• **Data records**
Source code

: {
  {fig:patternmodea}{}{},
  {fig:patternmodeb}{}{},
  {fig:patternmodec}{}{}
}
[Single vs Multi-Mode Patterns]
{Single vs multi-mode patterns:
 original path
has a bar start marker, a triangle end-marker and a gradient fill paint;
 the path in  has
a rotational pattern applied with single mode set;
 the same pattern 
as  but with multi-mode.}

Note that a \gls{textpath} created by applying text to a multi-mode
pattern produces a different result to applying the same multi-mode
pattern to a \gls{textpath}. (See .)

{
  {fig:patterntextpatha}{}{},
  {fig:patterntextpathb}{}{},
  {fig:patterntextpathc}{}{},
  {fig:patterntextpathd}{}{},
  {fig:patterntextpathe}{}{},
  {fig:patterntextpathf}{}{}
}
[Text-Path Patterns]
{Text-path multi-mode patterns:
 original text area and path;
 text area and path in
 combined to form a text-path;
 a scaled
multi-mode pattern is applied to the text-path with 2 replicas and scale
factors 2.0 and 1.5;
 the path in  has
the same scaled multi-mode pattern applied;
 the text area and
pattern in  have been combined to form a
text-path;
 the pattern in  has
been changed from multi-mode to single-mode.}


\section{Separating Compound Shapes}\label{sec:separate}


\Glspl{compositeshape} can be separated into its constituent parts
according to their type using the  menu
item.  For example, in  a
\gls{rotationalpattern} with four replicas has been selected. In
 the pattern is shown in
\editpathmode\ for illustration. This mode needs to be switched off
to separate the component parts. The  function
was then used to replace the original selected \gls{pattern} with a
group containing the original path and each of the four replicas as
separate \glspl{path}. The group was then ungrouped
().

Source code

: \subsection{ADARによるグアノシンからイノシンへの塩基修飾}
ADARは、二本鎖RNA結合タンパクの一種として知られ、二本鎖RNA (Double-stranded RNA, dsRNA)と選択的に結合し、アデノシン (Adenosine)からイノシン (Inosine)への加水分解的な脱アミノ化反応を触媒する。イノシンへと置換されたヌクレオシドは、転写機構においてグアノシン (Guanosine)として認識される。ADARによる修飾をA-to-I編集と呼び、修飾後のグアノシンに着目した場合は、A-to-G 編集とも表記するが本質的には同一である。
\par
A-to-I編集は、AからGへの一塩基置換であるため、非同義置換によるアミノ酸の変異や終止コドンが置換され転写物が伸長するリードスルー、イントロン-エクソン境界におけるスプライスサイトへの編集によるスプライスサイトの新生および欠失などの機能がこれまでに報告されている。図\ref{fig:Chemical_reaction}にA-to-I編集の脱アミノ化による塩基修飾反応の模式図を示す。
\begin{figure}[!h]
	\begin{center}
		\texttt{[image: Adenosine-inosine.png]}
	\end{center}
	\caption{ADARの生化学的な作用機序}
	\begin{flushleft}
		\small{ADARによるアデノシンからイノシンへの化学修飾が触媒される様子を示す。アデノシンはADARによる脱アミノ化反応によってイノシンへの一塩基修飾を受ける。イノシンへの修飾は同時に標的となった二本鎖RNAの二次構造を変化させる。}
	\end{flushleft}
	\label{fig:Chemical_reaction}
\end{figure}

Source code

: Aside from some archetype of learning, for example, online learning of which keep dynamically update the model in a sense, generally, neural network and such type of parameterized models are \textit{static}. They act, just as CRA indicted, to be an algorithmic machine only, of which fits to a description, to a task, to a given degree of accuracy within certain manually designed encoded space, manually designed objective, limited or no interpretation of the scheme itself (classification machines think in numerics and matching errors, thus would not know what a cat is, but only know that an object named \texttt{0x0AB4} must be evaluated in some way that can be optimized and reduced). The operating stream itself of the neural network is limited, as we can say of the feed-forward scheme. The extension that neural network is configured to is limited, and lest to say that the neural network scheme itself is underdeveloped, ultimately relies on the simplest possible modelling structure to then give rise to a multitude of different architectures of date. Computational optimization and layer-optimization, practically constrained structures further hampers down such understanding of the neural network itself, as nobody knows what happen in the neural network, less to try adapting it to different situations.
---
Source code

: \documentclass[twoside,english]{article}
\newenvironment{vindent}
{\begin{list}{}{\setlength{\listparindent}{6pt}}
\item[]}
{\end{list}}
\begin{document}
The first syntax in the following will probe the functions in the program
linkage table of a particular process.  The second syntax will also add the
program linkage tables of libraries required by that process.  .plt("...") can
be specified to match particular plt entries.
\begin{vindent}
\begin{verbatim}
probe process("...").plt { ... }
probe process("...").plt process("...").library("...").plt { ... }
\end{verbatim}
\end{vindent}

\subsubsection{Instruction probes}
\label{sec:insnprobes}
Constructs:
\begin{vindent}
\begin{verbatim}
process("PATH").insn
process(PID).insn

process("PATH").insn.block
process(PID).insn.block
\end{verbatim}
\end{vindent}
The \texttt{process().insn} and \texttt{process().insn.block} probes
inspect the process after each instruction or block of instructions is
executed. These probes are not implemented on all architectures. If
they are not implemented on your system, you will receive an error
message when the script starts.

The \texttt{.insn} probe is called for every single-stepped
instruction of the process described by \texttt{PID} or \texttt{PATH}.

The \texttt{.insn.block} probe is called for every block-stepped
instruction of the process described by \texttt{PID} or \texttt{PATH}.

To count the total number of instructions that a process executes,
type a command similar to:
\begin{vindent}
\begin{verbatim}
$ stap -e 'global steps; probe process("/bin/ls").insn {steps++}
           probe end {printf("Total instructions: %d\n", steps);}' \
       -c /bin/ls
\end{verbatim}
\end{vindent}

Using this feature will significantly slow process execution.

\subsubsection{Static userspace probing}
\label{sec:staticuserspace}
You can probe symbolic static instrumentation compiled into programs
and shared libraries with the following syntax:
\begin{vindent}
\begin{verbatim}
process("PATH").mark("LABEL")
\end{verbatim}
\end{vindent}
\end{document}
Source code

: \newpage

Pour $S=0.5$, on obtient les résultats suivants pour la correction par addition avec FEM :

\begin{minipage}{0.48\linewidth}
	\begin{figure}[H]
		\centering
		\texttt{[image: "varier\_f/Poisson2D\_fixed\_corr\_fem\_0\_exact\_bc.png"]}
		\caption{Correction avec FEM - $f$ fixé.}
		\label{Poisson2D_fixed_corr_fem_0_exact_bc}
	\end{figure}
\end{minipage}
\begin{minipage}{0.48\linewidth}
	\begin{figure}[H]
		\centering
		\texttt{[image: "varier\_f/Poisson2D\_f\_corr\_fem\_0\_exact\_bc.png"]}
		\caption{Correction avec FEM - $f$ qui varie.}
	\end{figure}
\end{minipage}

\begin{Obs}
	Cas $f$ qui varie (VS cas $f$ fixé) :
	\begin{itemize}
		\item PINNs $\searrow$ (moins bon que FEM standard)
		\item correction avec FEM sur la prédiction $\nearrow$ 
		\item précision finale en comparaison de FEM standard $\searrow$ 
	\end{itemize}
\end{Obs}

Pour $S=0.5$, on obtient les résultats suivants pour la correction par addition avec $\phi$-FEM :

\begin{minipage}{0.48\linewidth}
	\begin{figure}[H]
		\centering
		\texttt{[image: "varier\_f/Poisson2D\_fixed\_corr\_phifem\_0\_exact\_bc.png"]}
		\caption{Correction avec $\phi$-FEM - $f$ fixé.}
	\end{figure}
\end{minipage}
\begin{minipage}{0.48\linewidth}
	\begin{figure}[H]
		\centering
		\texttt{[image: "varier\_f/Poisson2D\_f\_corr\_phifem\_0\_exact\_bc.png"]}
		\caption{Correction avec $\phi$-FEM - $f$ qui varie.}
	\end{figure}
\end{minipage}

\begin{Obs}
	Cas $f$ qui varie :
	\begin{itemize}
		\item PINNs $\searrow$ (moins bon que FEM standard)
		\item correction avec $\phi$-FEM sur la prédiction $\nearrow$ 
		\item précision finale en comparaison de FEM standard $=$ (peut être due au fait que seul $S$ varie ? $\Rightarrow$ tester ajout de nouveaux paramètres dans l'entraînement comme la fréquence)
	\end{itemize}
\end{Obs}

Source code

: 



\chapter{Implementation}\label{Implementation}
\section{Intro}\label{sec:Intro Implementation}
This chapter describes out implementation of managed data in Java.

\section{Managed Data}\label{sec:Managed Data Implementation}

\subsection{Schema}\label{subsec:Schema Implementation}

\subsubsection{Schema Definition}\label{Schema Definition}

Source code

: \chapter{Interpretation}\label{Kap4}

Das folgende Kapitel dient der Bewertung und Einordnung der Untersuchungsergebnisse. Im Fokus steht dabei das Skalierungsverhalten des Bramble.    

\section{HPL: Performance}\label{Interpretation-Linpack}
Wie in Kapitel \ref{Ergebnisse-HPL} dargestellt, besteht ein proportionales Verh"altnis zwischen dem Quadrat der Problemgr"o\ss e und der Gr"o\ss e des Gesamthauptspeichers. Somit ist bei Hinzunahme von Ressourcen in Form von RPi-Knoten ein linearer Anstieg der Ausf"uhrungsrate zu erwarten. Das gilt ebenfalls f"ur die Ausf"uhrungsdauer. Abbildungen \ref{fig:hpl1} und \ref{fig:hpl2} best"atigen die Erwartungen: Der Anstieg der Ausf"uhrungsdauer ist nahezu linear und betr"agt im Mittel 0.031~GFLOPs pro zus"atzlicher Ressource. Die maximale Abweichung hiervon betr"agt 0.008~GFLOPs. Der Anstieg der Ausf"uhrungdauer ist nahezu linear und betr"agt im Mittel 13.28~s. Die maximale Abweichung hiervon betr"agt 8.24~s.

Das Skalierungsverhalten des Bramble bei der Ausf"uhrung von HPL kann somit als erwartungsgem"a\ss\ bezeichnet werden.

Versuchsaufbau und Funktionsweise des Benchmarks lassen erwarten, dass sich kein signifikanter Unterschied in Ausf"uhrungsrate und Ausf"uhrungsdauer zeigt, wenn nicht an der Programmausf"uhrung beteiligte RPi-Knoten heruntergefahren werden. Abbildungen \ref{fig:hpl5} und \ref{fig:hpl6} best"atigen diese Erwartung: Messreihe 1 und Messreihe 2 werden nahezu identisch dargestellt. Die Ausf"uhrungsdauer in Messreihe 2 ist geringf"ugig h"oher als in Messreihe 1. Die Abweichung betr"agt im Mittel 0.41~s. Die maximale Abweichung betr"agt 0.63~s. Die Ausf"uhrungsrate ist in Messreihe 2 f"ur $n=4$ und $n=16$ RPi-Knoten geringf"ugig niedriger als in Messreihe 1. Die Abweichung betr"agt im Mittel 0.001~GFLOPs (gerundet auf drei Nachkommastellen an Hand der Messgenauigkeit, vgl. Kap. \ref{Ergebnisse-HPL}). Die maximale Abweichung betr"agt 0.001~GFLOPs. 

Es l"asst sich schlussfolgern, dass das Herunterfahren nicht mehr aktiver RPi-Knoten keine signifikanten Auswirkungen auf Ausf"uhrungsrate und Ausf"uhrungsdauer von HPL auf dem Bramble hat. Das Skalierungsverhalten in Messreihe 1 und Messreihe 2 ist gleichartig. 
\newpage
---
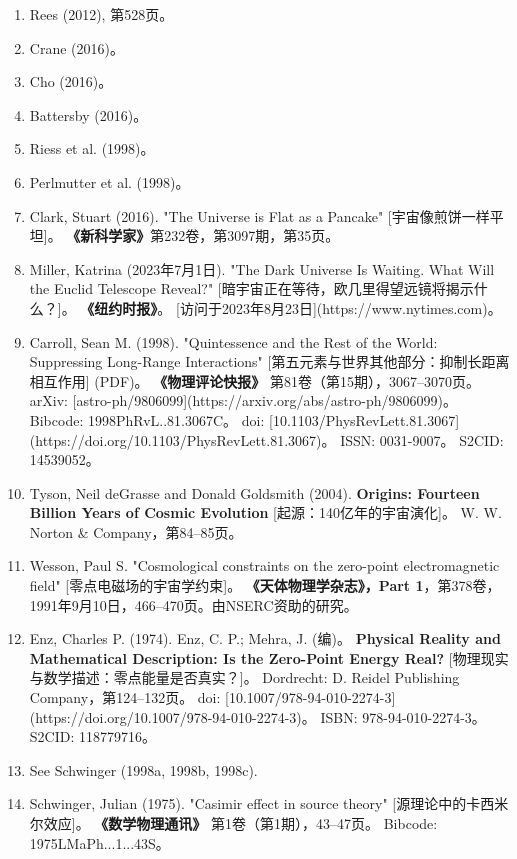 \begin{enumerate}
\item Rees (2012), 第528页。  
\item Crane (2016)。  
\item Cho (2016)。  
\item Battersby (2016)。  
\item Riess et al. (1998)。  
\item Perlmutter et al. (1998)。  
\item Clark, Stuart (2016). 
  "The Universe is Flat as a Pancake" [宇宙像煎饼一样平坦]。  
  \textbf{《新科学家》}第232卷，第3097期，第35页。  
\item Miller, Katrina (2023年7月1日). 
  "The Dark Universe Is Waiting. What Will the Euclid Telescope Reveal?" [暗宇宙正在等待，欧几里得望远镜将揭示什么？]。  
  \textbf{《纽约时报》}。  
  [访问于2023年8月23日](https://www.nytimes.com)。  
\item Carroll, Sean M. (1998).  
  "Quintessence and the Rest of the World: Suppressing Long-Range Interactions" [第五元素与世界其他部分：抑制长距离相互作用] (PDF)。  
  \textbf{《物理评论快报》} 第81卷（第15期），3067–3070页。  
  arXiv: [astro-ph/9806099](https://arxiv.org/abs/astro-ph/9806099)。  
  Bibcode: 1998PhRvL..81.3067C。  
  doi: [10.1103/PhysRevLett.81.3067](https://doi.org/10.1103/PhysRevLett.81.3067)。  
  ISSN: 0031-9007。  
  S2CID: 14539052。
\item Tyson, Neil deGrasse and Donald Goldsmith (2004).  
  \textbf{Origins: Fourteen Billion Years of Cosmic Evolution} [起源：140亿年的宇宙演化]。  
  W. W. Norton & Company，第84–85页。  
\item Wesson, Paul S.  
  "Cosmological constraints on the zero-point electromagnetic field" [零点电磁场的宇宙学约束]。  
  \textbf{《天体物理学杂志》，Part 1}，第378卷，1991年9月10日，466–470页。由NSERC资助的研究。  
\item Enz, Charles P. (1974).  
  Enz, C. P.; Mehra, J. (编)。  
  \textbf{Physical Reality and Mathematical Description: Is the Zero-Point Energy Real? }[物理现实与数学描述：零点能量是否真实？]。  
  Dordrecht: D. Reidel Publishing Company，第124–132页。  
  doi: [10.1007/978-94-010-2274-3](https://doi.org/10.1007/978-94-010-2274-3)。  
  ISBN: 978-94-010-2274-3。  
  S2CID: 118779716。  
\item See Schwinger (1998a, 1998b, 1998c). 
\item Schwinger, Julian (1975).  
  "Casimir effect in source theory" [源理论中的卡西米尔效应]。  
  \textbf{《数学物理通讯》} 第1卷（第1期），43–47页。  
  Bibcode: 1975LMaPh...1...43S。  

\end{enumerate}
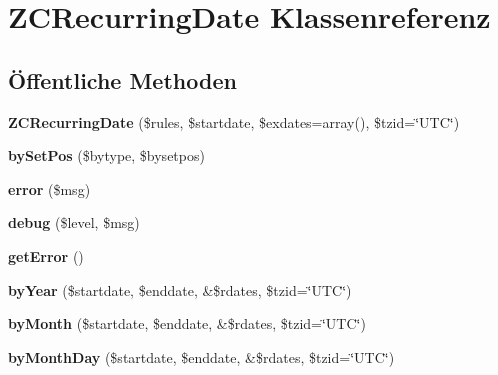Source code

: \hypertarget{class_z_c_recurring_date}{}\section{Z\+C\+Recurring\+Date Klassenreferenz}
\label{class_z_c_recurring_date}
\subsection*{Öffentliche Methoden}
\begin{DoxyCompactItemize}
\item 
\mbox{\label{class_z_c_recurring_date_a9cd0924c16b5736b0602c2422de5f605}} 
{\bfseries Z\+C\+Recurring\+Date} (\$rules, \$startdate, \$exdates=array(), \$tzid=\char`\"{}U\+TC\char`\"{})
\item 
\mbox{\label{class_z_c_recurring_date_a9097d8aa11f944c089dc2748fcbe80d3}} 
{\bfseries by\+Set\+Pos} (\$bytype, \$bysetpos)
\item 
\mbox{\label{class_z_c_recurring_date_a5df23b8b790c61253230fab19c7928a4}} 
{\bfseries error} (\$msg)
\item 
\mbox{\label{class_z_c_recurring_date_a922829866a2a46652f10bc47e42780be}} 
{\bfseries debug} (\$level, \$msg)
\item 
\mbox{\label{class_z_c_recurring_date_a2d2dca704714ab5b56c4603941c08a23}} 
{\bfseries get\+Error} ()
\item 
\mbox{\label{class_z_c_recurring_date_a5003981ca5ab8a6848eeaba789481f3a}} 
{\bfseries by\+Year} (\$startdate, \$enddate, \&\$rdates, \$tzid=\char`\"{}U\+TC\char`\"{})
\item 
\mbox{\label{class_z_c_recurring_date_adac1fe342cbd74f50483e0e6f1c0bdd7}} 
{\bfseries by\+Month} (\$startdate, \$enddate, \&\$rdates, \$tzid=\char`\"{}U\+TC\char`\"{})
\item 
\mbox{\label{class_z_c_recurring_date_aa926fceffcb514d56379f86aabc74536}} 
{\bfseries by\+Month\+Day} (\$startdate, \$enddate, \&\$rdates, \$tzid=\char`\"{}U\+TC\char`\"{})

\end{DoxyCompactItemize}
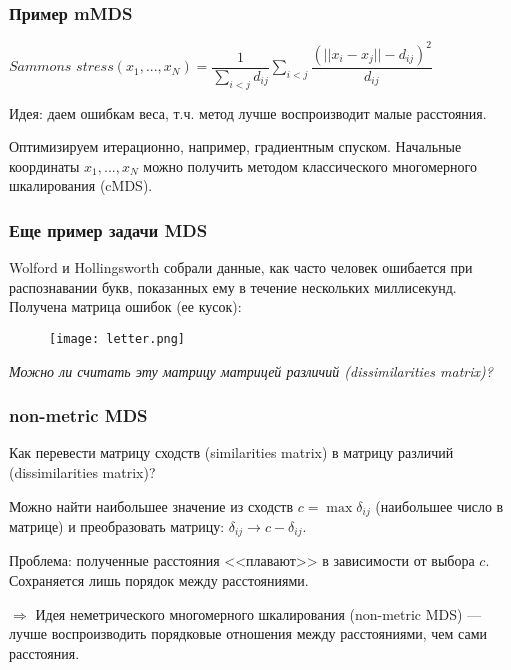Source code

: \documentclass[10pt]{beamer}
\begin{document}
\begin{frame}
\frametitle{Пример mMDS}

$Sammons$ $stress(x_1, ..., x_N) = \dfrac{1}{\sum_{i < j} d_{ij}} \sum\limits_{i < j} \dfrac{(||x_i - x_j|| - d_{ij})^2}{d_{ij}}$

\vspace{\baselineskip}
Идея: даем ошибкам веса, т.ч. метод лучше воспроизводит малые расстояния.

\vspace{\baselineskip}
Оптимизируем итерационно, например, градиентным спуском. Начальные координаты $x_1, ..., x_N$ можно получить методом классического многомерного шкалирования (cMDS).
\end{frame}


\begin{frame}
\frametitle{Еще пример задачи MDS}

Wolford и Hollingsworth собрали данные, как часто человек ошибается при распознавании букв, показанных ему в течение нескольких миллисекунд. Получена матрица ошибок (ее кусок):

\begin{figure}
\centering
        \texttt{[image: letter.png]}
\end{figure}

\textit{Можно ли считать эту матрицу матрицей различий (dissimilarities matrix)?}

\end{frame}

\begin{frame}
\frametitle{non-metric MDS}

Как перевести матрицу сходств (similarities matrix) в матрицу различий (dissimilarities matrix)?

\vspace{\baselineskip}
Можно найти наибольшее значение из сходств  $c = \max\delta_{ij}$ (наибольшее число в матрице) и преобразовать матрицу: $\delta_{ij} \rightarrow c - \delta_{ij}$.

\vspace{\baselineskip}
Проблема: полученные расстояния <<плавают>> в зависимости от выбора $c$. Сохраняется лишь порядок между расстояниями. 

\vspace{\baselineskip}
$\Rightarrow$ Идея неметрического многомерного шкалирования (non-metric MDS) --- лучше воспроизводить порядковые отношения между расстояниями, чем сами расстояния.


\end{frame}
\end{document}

• **Problem requirements**
What is the number of lines above that contain "varier"? Answer with that number only.

• **Written solution**
4